Migrating from legacy layout

If your workspace uses the legacy structure (commits: <owner>/commits/<repo>/master/ or .../developer/; issues: <owner>/issues/<repo>/issue_<n>.json; prs: <owner>/prs/<repo>/pr_<n>.json), run:

python manage.py migrate_workspace_layout

Use --dry-run to see what would be moved without changing files.

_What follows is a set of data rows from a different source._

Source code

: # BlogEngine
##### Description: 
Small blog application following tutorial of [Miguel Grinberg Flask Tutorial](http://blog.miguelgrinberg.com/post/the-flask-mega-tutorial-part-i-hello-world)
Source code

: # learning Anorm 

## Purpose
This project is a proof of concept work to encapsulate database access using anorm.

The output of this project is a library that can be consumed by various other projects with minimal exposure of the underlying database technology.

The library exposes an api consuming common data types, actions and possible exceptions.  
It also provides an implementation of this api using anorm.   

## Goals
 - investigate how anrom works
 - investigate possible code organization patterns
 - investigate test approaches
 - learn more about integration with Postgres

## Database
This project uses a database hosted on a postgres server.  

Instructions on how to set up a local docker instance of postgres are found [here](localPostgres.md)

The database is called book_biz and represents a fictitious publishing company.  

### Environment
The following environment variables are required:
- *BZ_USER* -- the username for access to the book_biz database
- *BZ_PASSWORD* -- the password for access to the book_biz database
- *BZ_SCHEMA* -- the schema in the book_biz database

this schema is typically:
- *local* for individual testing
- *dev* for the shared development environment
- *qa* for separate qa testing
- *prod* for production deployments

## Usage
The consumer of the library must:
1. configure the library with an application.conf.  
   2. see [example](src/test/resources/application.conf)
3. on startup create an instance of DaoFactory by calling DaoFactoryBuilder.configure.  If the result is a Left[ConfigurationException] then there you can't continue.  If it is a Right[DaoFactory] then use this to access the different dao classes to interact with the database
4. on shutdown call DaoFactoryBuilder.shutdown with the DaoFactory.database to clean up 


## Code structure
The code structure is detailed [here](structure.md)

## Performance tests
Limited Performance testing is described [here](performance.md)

For commits, the command prefers master/; if master/ is missing it uses developer/ (the developer/ folder is ignored when master/ exists).

Conventions

  • github_activity_tracker: JSON cache for commits, issues, and PRs; files are removed after being saved to the DB.
  • boost_mailing_list_tracker: JSON cache for mailing list messages; files are removed after being saved to the DB.
  • boost_library_tracker: Downloaded PDFs, converted documents.
  • shared: Files that multiple apps read or write; clean up when no longer needed.

The workspace/ directory is in .gitignore; do not commit its contents.